### DATASET
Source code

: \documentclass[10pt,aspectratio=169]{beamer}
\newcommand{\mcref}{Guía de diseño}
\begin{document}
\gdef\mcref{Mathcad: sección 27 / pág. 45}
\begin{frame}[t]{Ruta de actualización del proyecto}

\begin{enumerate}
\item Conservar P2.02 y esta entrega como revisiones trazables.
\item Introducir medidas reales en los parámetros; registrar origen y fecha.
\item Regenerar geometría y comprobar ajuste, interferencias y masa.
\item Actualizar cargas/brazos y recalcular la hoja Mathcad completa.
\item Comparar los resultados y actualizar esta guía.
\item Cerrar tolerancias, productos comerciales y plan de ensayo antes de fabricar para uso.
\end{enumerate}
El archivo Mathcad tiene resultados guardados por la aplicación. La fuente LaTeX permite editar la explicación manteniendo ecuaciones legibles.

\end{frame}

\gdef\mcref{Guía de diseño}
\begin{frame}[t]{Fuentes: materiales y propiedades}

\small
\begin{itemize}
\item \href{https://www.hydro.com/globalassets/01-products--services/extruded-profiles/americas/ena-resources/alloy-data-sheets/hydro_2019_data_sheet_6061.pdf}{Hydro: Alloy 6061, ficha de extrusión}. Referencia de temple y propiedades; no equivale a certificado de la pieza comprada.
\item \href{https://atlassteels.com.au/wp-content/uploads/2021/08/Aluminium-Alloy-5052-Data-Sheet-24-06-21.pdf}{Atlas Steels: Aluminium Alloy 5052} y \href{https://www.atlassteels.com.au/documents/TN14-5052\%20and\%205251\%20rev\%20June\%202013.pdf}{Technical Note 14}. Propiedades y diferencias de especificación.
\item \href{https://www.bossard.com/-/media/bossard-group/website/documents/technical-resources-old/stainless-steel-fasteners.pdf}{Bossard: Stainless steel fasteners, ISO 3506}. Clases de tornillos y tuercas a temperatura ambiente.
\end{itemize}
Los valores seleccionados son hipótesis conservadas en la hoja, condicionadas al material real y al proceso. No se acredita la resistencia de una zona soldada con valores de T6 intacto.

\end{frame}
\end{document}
######
• YOUR OBJECTIVE
Reproduce each line of the records in which "frame" appears.

• WRITTEN SOLUTION
\begin{frame}[t]{Ruta de actualización del proyecto}
\end{frame}
\begin{frame}[t]{Fuentes: materiales y propiedades}
\end{frame}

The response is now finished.